What is Mantra?
A mantra is a sacred sound, syllable, word, or phrase repeated silently or chanted aloud. The repetition anchors attention, invokes a deity, or cultivates devotion. The Sanskrit root manas means mind; tra means instrument. A mantra is, literally, a tool for the mind. The practice appears under different names across traditions: japa in Hinduism§, dhikr in Sufism§, the Jesus Prayer in Eastern Orthodox Christianity§, and varied forms of recitation in Buddhism§.
The mechanism
Stripped of its metaphysics, the practice is mechanical and well-attested across cultures. A chosen phrase is repeated with deliberate attention. That repetition slowly displaces the discursive thinking that would otherwise occupy the mind. Over enough time the phrase becomes a stable presence. When attention drifts, returning to the phrase becomes automatic, and the displaced thinking subsides into background. The traditions differ on what is happening underneath. Hindu and Buddhist accounts treat the phrase as carrying intrinsic power; the syllables are not arbitrary. Christian and Sufi accounts treat it as a vehicle for relationship: the repeated name addresses a person. Secular accounts treat it as attentional training without commitment to either claim. The phenomenology, gradual quieting, a sense of saturation, and recurrent re-attention, is reasonably consistent across all three readings.
Hindu forms
Sanskrit Hindu practice distinguishes bīja mantras, single-syllable seed sounds such as oṁ, hrīṁ, and śrīṁ, held to be the vibrational essence of a deity or principle. Longer Vedic mantras also exist; the Gāyatrī is the canonical example. Divine-name repetition, known as japa, uses names like Rāma, Krishna, and Śiva. Mantra is generally received in initiation (dīkṣā) from a teacher, who transmits not only the syllables but the lineage's understanding of how they work. The bhakti yoga§ tradition lifts japa into a primary practice. The tantric§ traditions thread mantra through ritual, visualisation, and kuṇḍalinī work. In modern Hindu teaching most reachable in the West, Sadhguru's↗ Inner Engineering↗ curriculum includes Sanskrit invocations, and Paramahansa Yogananda's *Autobiography of a Yogi*↗ describes the kriyā yoga lineage's mantric practices in some detail.
Buddhist forms
Buddhist mantra is most prominent in the Vajrayāna tradition of Tibet. Mantra recitation is one of three vehicles of practice alongside mudrā (gesture) and visualisation. Oṁ maṇi padme hūṁ, the six-syllable mantra of Avalokiteśvara, is the most familiar example. It is recited millions of times by lay and ordained practitioners and printed on prayer flags and prayer wheels for unattended repetition. Different deities, lineages, and stages of practice carry different mantras. Theravāda Buddhism uses mantra-like recitation, such as Pali parittas and the Buddho practice in the Thai Forest tradition, but less centrally. Zen§, the most non-discursive Mahāyāna lineage, generally minimises mantra in favour of zazen, though some chanting of the Heart Sūtra and dhāraṇīs remains. Pema Chödrön's↗ Karma Kagyü training is the index's nearest Vajrayāna voice.
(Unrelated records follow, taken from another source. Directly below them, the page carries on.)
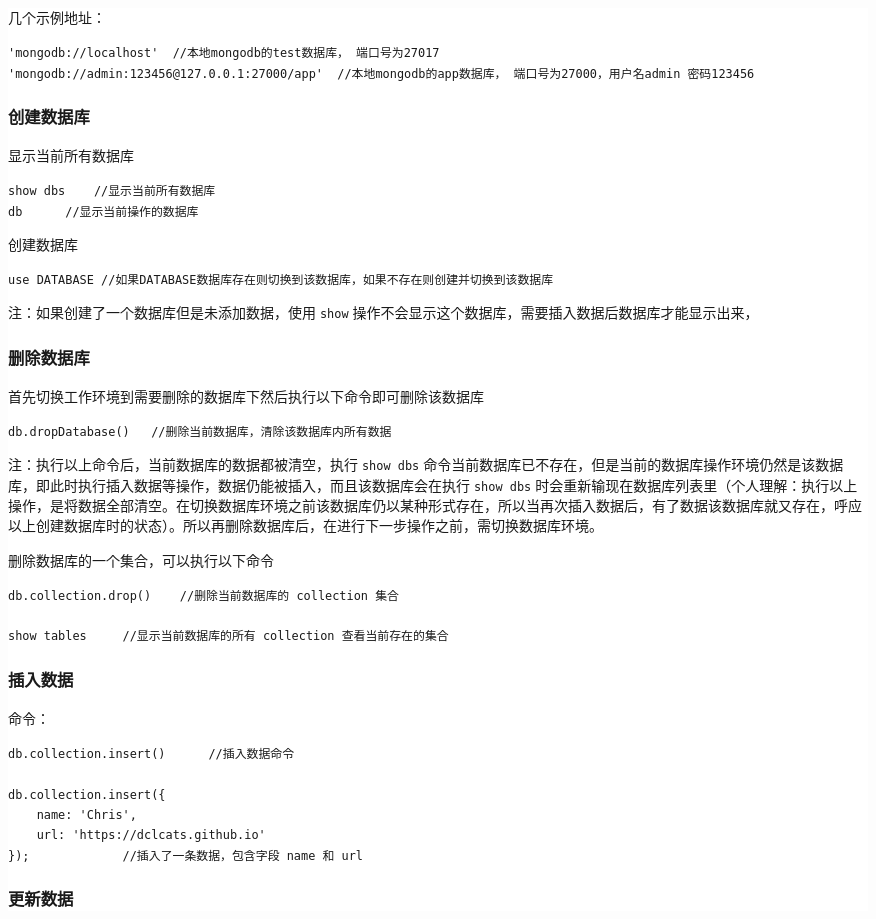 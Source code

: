 几个示例地址：

```stylus?linenums
'mongodb://localhost'  //本地mongodb的test数据库， 端口号为27017
'mongodb://admin:123456@127.0.0.1:27000/app'  //本地mongodb的app数据库， 端口号为27000，用户名admin 密码123456
```

### 创建数据库

显示当前所有数据库

```stylus
show dbs  	//显示当前所有数据库
db		//显示当前操作的数据库
```

创建数据库

```stylus
use DATABASE //如果DATABASE数据库存在则切换到该数据库，如果不存在则创建并切换到该数据库
```
注：如果创建了一个数据库但是未添加数据，使用 `show` 操作不会显示这个数据库，需要插入数据后数据库才能显示出来，

### 删除数据库

首先切换工作环境到需要删除的数据库下然后执行以下命令即可删除该数据库

```stylus
db.dropDatabase()	//删除当前数据库，清除该数据库内所有数据
```

注：执行以上命令后，当前数据库的数据都被清空，执行 `show dbs` 命令当前数据库已不存在，但是当前的数据库操作环境仍然是该数据库，即此时执行插入数据等操作，数据仍能被插入，而且该数据库会在执行 `show dbs` 时会重新输现在数据库列表里（个人理解：执行以上操作，是将数据全部清空。在切换数据库环境之前该数据库仍以某种形式存在，所以当再次插入数据后，有了数据该数据库就又存在，呼应以上创建数据库时的状态）。所以再删除数据库后，在进行下一步操作之前，需切换数据库环境。

删除数据库的一个集合，可以执行以下命令

```stylus
db.collection.drop()	//删除当前数据库的 collection 集合

show tables		//显示当前数据库的所有 collection 查看当前存在的集合
```

### 插入数据

命令：

```stylus
db.collection.insert()		//插入数据命令

db.collection.insert({
	name: 'Chris',
	url: 'https://dclcats.github.io'
});				//插入了一条数据，包含字段 name 和 url
```

### 更新数据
Where to encounter it in the index
Ram Dass↗ is the most directly mantric voice in the index. His early decades of japa on his guru Neem Karoli Baba's name shaped the form of his later teaching, and the Maharaji story about *only God*↗ is the bhakti-mantra current rendered in an American voice. Sadhguru↗ builds Sanskrit mantra into the Inner Engineering programme↗; the book↗ introduces the framing without the initiation. Yogananda's *Autobiography of a Yogi*↗ is the classical English-language doorway into the kriyā lineage's mantric practice. Pema Chödrön's course↗ is the index's clearest Tibetan Buddhist offering, including its mantric components. The Plum Village teaching↗ is sparser on mantra and richer on gathā, short verse-meditations of the same family but without the syllabic-power claim.
Mantra vs adjacent practices
Mantra is not the same as affirmation. The modern self-help genre repeats first-person statements such as I am abundant or I am loved to reframe belief. Affirmation aims at belief change in the speaker. Mantra in its traditional forms aims at attentional training, vibrational invocation, or relational address to a chosen form of the divine. The two have different histories and different mechanisms in their own self-understanding. Mantra is also distinct from petitionary prayer. Prayer typically addresses a request to a deity; mantra in most Hindu and Buddhist forms addresses presence rather than a request. The closest Christian analogue is the Jesus Prayer, which shares the repetitive structure but frames the repetition as petition and relationship rather than vibrational technique. Finally, mantra is not magic in the wishing sense. The traditions that treat the syllables as carrying real power generally hold that power to act on the practitioner, not to alter external circumstances by sympathetic action.